INSTRUCTIONS FOR THE TASK:
Copy each line of the material beneath that holds the word "since".

TASK DATA:
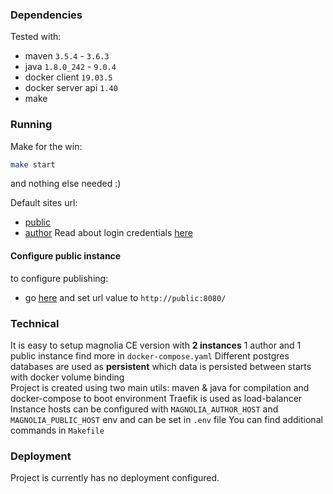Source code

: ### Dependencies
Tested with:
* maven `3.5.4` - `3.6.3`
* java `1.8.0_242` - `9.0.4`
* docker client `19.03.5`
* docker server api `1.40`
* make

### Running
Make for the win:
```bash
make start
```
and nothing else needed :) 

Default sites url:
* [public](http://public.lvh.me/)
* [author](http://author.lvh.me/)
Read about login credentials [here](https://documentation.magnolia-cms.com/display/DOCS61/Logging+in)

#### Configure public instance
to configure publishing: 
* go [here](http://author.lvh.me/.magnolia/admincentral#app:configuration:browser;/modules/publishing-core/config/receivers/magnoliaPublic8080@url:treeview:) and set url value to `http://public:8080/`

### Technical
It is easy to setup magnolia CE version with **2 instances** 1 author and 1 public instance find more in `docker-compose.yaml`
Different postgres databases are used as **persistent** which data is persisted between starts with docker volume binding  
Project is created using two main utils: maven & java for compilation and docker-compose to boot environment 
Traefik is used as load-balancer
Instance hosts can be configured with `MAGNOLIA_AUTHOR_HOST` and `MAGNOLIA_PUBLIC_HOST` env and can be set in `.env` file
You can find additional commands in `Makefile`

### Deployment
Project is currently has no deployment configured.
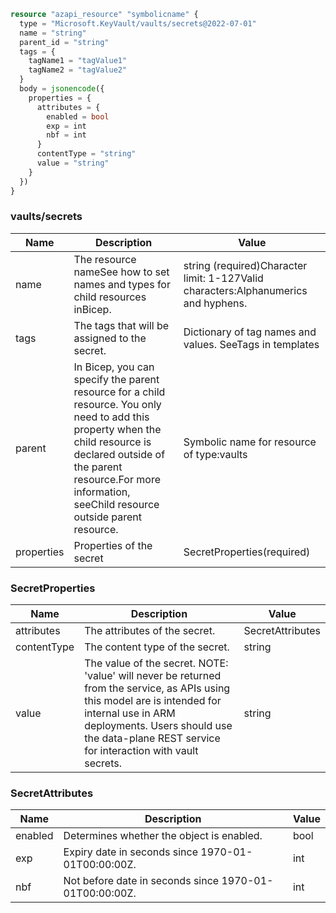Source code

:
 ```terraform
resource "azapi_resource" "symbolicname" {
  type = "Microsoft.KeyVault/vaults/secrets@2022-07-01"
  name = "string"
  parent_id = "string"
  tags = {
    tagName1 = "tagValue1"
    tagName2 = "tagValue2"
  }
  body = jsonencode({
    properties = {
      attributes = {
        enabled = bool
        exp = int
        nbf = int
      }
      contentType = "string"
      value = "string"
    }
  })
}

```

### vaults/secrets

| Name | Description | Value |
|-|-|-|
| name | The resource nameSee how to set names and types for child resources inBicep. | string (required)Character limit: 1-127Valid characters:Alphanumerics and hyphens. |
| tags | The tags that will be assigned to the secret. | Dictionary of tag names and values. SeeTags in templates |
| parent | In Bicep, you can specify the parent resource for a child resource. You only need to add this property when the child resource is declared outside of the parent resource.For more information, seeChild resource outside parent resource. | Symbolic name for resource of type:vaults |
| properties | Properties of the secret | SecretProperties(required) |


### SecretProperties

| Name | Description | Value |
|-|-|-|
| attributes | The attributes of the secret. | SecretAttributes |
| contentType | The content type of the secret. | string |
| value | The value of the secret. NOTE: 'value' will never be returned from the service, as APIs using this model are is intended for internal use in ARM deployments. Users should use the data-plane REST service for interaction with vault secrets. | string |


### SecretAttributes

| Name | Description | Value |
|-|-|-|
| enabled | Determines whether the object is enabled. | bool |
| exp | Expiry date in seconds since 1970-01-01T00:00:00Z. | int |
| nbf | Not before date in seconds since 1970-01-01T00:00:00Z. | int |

RESULT:
| exp | Expiry date in seconds since 1970-01-01T00:00:00Z. | int |
| nbf | Not before date in seconds since 1970-01-01T00:00:00Z. | int |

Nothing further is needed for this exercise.